The Pizza King of Florida?
On social media, Izzo has proclaimed himself the “Pizza King,” a title he employs—for now anyway—with tongue in cheek. But he’s determined to change the way pizza is perceived in South Florida. He wants to give his customers a complete experience, an hour or so that they will remember and come back for again and again.
In short, Izzo wants Peter’s Pizzeria to be a “lifestyle pizzeria,” not just another pizza joint. If customers have to shell out their hard-earned money for pizza, they deserve to see a show. “We can go out for lunch or dinner anywhere,” he says. “I want something tangible when I go out to eat.
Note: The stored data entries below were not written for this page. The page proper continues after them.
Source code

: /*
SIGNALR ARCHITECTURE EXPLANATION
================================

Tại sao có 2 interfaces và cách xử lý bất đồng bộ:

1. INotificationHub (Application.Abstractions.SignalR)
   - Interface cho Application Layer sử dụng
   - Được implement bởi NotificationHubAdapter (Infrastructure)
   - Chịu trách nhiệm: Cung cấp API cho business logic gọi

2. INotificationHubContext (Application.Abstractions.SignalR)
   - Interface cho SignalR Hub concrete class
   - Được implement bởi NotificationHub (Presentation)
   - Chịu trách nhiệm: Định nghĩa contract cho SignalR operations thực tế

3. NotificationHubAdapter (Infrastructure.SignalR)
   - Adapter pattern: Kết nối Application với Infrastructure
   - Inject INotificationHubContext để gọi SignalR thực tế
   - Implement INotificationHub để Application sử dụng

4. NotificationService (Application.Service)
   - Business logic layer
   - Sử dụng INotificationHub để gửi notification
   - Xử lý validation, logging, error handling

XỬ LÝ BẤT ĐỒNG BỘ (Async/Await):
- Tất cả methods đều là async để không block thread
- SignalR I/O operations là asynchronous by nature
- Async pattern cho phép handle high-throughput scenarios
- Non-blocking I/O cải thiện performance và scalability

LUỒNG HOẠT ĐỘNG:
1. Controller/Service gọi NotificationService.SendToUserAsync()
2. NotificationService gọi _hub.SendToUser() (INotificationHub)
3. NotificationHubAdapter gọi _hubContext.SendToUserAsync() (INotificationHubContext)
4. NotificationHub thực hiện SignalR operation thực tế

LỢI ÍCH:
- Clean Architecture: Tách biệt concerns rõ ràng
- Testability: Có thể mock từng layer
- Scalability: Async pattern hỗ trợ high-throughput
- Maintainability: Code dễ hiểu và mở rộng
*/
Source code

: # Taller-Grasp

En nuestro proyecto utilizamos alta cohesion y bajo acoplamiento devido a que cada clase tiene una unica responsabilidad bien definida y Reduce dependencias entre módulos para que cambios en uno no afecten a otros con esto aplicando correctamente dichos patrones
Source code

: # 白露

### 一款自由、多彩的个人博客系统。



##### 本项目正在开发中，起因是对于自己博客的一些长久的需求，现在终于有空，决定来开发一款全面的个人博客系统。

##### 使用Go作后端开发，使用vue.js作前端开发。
I don’t just want a slice. I want ambience and an experience. When you come to Peter’s Pizzeria, you’re gonna get that. We make the pies right in front of you. A lot of these pizzerias in South Florida, they’re doing everything behind a wall. You don’t even see them making the pizza. We’re a traditional New York pizzeria. We’re right there in front of you. Everything’s on display. You’re gonna see us stretching and balling the dough. You’ll see our imported San Marzano DOP-stamped tomatoes, our Caputo 00 flour….It’s a tangible experience.”
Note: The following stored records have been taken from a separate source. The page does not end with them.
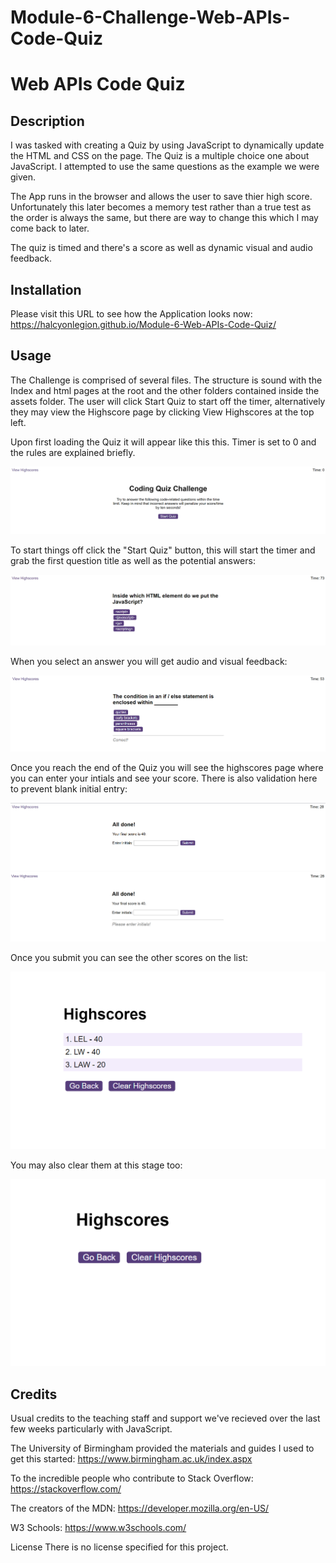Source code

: # Module-6-Challenge-Web-APIs-Code-Quiz

# Web APIs Code Quiz

## Description

I was tasked with creating a Quiz by using JavaScript to dynamically update the HTML and CSS on the page. The Quiz is a multiple choice one about JavaScript. I attempted to use the same questions as the example we were given.

The App runs in the browser and allows the user to save thier high score. Unfortunately this later becomes a memory test rather than a true test as the order is always the same, but there are way to change this which I may come back to later.

The quiz is timed and there's a score as well as dynamic visual and audio feedback.

## Installation
Please visit this URL to see how the Application looks now: https://halcyonlegion.github.io/Module-6-Web-APIs-Code-Quiz/

## Usage

The Challenge is comprised of several files. The structure is sound with the Index and html pages at the root and the other folders contained inside the assets folder. The user will click Start Quiz to start off the timer, alternatively they may view the Highscore page by clicking View Highscores at the top left.

Upon first loading the Quiz it will appear like this this. Timer is set to 0 and the rules are explained briefly.

![Landing](./assets/images/landing-page.png)

 To start things off click the "Start Quiz" button, this will start the timer and grab the first question title as well as the potential answers:

![Quiz-Start](./assets/images/quiz-start.png)

When you select an answer you will get audio and visual feedback:

![Quiz-Feedback](./assets/images/quiz-feedback.png)

Once you reach the end of the Quiz you will see the highscores page where you can enter your intials and see your score. There is also validation here to prevent blank initial entry:

![Final-Score](./assets/images/final-score.png)
![Initials-Validation](./assets/images/initials-validation.png)

Once you submit you can see the other scores on the list:

![Highscores](./assets/images/highscores.png)

You may also clear them at this stage too:

![Cleared-Highscores](./assets/images/highscores-cleared.png)

## Credits

Usual credits to the teaching staff and support we've recieved over the last few weeks particularly with JavaScript.

The University of Birmingham provided the materials and guides I used to get this started: https://www.birmingham.ac.uk/index.aspx

To the incredible people who contribute to Stack Overflow: https://stackoverflow.com/

The creators of the MDN: https://developer.mozilla.org/en-US/

W3 Schools: https://www.w3schools.com/

License
There is no license specified for this project.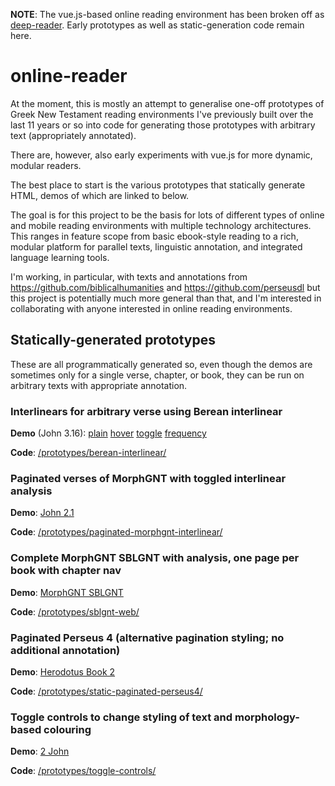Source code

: **NOTE**: The vue.js-based online reading environment has been broken off as [deep-reader](https://github.com/deep-reader/deep-reader). Early prototypes as well as static-generation code remain here.

# online-reader

At the moment, this is mostly an attempt to generalise one-off prototypes of Greek New Testament reading environments I've previously built over the last 11 years or so into code for generating those prototypes with arbitrary text (appropriately annotated).

There are, however, also early experiments with vue.js for more dynamic, modular readers.

The best place to start is the various prototypes that statically generate HTML, demos of which are linked to below.

The goal is for this project to be the basis for lots of different types of online and mobile reading environments with multiple technology architectures. This ranges in feature scope from basic ebook-style reading to a rich, modular platform for parallel texts, linguistic annotation, and integrated language learning tools.

I'm working, in particular, with texts and annotations from https://github.com/biblicalhumanities and https://github.com/perseusdl but this project is potentially much more general than that, and I'm interested in collaborating with anyone interested in online reading environments.

## Statically-generated prototypes

These are all programmatically generated so, even though the demos are sometimes only for a single verse, chapter, or book, they can be run on arbitrary texts with appropriate annotation.


### Interlinears for arbitrary verse using Berean interlinear

**Demo** (John 3.16): [plain](https://jtauber.github.io/online-reader/berean-interlinear/plain_040316.html) [hover](https://jtauber.github.io/online-reader/berean-interlinear/hover_040316.html) [toggle](https://jtauber.github.io/online-reader/berean-interlinear/toggle_040316.html) [frequency](https://jtauber.github.io/online-reader/berean-interlinear/frequency_040316.html)

**Code**: [/prototypes/berean-interlinear/](https://github.com/jtauber/online-reader/tree/master/prototypes/berean-interlinear/)

### Paginated verses of MorphGNT with toggled interlinear analysis

**Demo**: [John 2.1](https://jtauber.github.io/online-reader/paginated-morphgnt-interlinear/1.html)

**Code**: [/prototypes/paginated-morphgnt-interlinear/](https://github.com/jtauber/online-reader/tree/master/prototypes/paginated-morphgnt-interlinear/)


### Complete MorphGNT SBLGNT with analysis, one page per book with chapter nav

**Demo**: [MorphGNT SBLGNT](https://jtauber.github.io/online-reader/sblgnt-web/)

**Code**: [/prototypes/sblgnt-web/](https://github.com/jtauber/online-reader/tree/master/prototypes/sblgnt-web/)

### Paginated Perseus 4 (alternative pagination styling; no additional annotation)

**Demo**: [Herodotus Book 2](https://jtauber.github.io/online-reader/static-paginated-perseus4/1.html)

**Code**: [/prototypes/static-paginated-perseus4/](https://github.com/jtauber/online-reader/tree/master/prototypes/static-paginated-perseus4/)

### Toggle controls to change styling of text and morphology-based colouring

**Demo**: [2 John](https://jtauber.github.io/online-reader/toggle-controls/2john_01.html)

**Code**: [/prototypes/toggle-controls/](https://github.com/jtauber/online-reader/tree/master/prototypes/toggle-controls/)
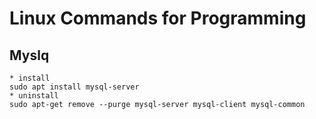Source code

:# Linux Commands for Programming

## Myslq
	* install 
	sudo apt install mysql-server
	* uninstall
	sudo apt-get remove --purge mysql-server mysql-client mysql-common

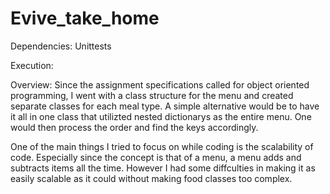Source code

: # Evive_take_home

Dependencies:
Unittests

Execution:


Overview:
Since the assignment specifications called for object oriented programming, I went with a class structure for the menu and created separate classes for each meal type.
A simple alternative would be to have it all in one class that utilizted nested dictionarys as the entire menu. One would then process the order and find the keys accordingly. 

One of the main things I tried to focus on while coding is the scalability of code. Especially since the concept is that of a menu, a menu adds and subtracts items all the time. However I had some diffculties in making it as easily scalable as it could without making food classes too complex.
When Izzo talks about his pizzerias, you get a glimpse of his true romantic nature. “People fall in love in restaurants,” he says. “First dates happen in restaurants. It’s where you celebrate birthdays, anniversaries, reunions. It’s where you celebrate life. For me to own a place that facilitates that, it makes me very emotional. It’s very special to me. So when I say Peter’s Pizzeria is a lifestyle pizzeria, I wholeheartedly mean that.”
Izzo sees a lot of opportunity to grow his brand in the Sunshine State. “I feel like I’m in the Wild West, like I’m in Vegas before it was Vegas,” he says. “I definitely want to continue to expand in South Florida. I feel like there’s a tremendous market here. With the new store opening and truly revolutionizing how pizza is perceived here—making it tangible and experiential—I’d love to eventually get down to Miami and go as far north as Palm Beach, Jupiter, Orlando, Sarasota, Tallahassee, St. Augustine.”
All that TV notoriety can’t hurt either. But Izzo fully expects to live up to his own hype. “I definitely see myself as expanding in Florida,” he says, “and maybe one day being the actual pizza king of Florida. And I don’t see why we can’t present this concept to a private equity fund, get investors, and take our model and copy and paste it all over the country.”
Rick Hynum is PMQ’s editor in chief.